It is an object of the present invention to provide a novel encoding scheme for converting the angular representation of a geographic position into a language-independent alphanumeric representation in a compressed from, and vice versa.

It is another object of the present invention to provide a novel encoding scheme for representing geographic positions, wherein the alphanumerical codes of the positions are associated with a plurality of grid points in a predefined grid pattern, in which the grid points are distributed over the entire surface of the Earth according to a uniform distribution. These and other objects are achieved, in a first aspect of the present invention, by providing a computer-implemented method of encoding an angular representation of a geographic position into an alphanumeric code, the method comprising the following steps performed by a processor device: defining a grid pattern of a plurality of grid points over the entire surface of the Earth, said grid points being equally spaced along each one of a plurality of grid latitudes according to a predefined lateral resolution, and said grid latitudes being equally spaced in the longitudinal direction according to a predefined longitudinal resolution; assigning a serial number to each of the grid points using a predefined sequencing algorithm; assigning a unique alphanumeric code having a length of a predefined number of digits to each of the grid points, said alphanumeric code being represented using a character set of a predefined number of alphanumeric symbols; reading a geographic position of a location from a computer application or a database, said geographic position being represented by angular position data; determining the grid point nearest to the geographic position of said location using a predefined selection algorithm; determining the alphanumerical code associated with said nearest grid point; and outputting, by the processor device, the alphanumeric code as a compressed geographic position code for said location.

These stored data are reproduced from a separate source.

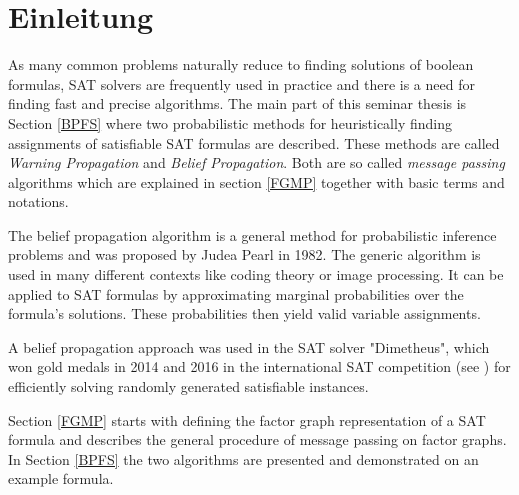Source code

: \chapter{Einleitung}

As many common problems naturally reduce to finding solutions of boolean formulas, SAT solvers are frequently used in practice and there is a need for finding fast and precise algorithms.  
The main part of this seminar thesis is Section \ref{BPFS} where two probabilistic methods for heuristically finding assignments of satisfiable SAT formulas are described. These methods are called \emph{Warning Propagation} and \emph{Belief Propagation}. Both are so called \emph{message passing} algorithms which are explained in section \ref{FGMP} together with basic terms and notations.

The belief propagation algorithm is a general method for probabilistic inference problems and was proposed by Judea Pearl in 1982. The generic algorithm is used in many different contexts like coding theory or image processing. It can be applied to SAT formulas by approximating marginal probabilities over the formula's solutions. These probabilities then yield valid variable assignments.

A belief propagation approach was used in the SAT solver "Dimetheus", which won gold medals in 2014 and 2016 in the international SAT competition (see \cite{satcomp}) for efficiently solving randomly generated satisfiable instances.

Section \ref{FGMP} starts with defining the factor graph representation of a SAT formula and describes the general procedure of message passing on factor graphs. \newline
In Section \ref{BPFS} the two algorithms are presented and demonstrated on an example formula.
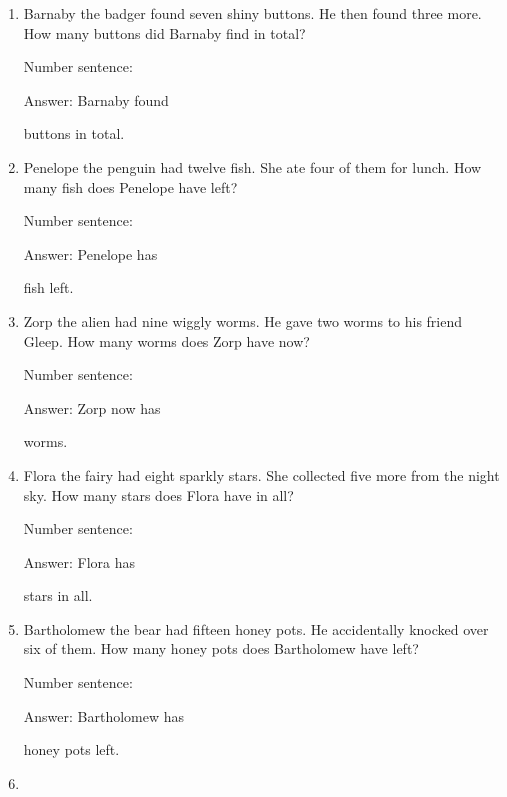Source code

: \documentclass{tufte-book}
\begin{document}
\begin{enumerate}

\item
  Barnaby the badger found seven shiny buttons. He then found three
  more. How many buttons did Barnaby find in total?\medskip\par
  Number sentence:
  \dotfill\medskip\par
  Answer: Barnaby found
  \dotfill\medskip\par\mbox{}\dotfill\medskip\par\mbox{}\dotfill\bigskip
  buttons in total.
\item
  Penelope the penguin had twelve fish. She ate four of them for lunch.
  How many fish does Penelope have left?\medskip\par
  Number sentence:
  \dotfill\medskip\par
  Answer: Penelope has
  \dotfill\medskip\par\mbox{}\dotfill\medskip\par\mbox{}\dotfill\bigskip
  fish left.
\item
  Zorp the alien had nine wiggly worms. He gave two worms to his friend
  Gleep. How many worms does Zorp have now?\medskip\par
  Number sentence:
  \dotfill\medskip\par
  Answer: Zorp now has
  \dotfill\medskip\par\mbox{}\dotfill\medskip\par\mbox{}\dotfill\bigskip
  worms.
\item
  Flora the fairy had eight sparkly stars. She collected five more from
  the night sky. How many stars does Flora have in all?\medskip\par
  Number sentence:
  \dotfill\medskip\par
  Answer: Flora has
  \dotfill\medskip\par\mbox{}\dotfill\medskip\par\mbox{}\dotfill\bigskip
  stars in all.
\item
  Bartholomew the bear had fifteen honey pots. He accidentally knocked
  over six of them. How many honey pots does Bartholomew have left?\medskip\par
  Number sentence:
  \dotfill\medskip\par
  Answer: Bartholomew has
  \dotfill\medskip\par\mbox{}\dotfill\medskip\par\mbox{}\dotfill\bigskip
  honey pots left.
\item

\end{enumerate}
\end{document}
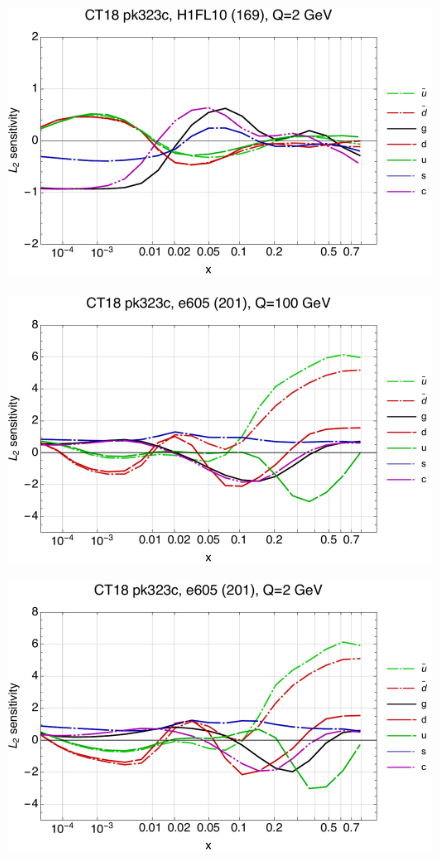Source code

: \documentclass[10pt,aps,prd,floatfix,titlepage]{revtex4}
\begin{document}
\begin{figure}
\includegraphics[width=\textwidth,height=0.44\textheight,keepaspectratio]{1/169_ct18nn_L2_q2_Sf_1.pdf}
\caption{}
\end{figure}
\clearpage
\begin{figure}
\includegraphics[width=\textwidth,height=0.44\textheight,keepaspectratio]{1/201_ct18nn_L2_q100_Sf_1.pdf}
\caption{}
\end{figure}
\begin{figure}
\includegraphics[width=\textwidth,height=0.44\textheight,keepaspectratio]{1/201_ct18nn_L2_q2_Sf_1.pdf}
\caption{}
\end{figure}
\end{document}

Preferably, the sequencing algorithm comprises the steps of circumferentially traversing each grid latitude from a respective starting grid point on each latitude, wherein the grid latitudes are taken from an initial latitude toward one pole of the Earth, and then from the initial latitude toward the other pole of the Earth; and assigning a serial number to each grid point in the order of their traversal.

Preferably, the selection algorithm comprises the steps of finding the grid latitude nearest to the geographic position of said location in a direction towards the Equator, finding the nearest grid point on said nearest grid latitude in western direction; and determining the serial number of said nearest grid point.

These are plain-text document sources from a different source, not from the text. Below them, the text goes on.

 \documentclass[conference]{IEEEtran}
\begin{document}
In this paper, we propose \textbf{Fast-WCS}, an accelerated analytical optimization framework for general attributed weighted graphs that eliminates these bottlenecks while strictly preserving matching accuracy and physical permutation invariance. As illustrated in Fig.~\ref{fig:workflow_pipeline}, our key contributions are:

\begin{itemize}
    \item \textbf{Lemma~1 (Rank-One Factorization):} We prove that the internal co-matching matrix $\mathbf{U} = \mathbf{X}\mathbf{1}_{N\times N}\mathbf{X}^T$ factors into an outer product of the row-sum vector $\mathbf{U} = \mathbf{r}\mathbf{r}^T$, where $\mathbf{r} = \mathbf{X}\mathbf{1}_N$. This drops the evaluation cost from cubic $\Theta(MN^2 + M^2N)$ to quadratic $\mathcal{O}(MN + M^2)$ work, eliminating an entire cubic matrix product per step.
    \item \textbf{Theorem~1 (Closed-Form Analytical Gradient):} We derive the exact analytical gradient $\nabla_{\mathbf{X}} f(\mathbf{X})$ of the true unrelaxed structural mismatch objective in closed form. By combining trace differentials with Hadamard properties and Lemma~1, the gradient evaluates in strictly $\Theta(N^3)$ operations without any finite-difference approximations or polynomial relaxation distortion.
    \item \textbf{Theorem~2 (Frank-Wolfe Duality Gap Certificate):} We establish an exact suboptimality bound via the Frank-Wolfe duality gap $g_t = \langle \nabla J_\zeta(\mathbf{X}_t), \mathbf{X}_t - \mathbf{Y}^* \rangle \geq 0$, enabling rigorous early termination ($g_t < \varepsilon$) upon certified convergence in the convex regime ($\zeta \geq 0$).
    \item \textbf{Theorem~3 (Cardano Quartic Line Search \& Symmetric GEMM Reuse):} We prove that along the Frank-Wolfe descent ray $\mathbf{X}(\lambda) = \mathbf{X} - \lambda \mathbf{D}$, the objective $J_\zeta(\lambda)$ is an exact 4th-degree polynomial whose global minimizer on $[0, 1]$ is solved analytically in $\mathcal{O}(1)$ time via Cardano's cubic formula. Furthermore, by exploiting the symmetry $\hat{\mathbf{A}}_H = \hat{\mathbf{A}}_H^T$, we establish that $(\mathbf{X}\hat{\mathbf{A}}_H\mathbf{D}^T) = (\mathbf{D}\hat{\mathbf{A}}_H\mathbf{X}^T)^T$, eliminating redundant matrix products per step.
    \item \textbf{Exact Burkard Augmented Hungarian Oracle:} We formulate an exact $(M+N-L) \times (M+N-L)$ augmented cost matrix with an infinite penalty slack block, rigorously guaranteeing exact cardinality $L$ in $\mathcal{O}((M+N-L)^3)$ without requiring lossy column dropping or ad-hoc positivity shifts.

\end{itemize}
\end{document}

It is particularly preferred that the lateral resolution and the longitudinal resolution of the grid are the same.

Outputting the alphanumeric code of the location may comprise at least one of returning the alphanumerical code to the computer application; writing the alphanumerical code into the database; displaying the alphanumerical code on a display of the processor device; and communicating the alphanumerical code from the processor device to another processor device.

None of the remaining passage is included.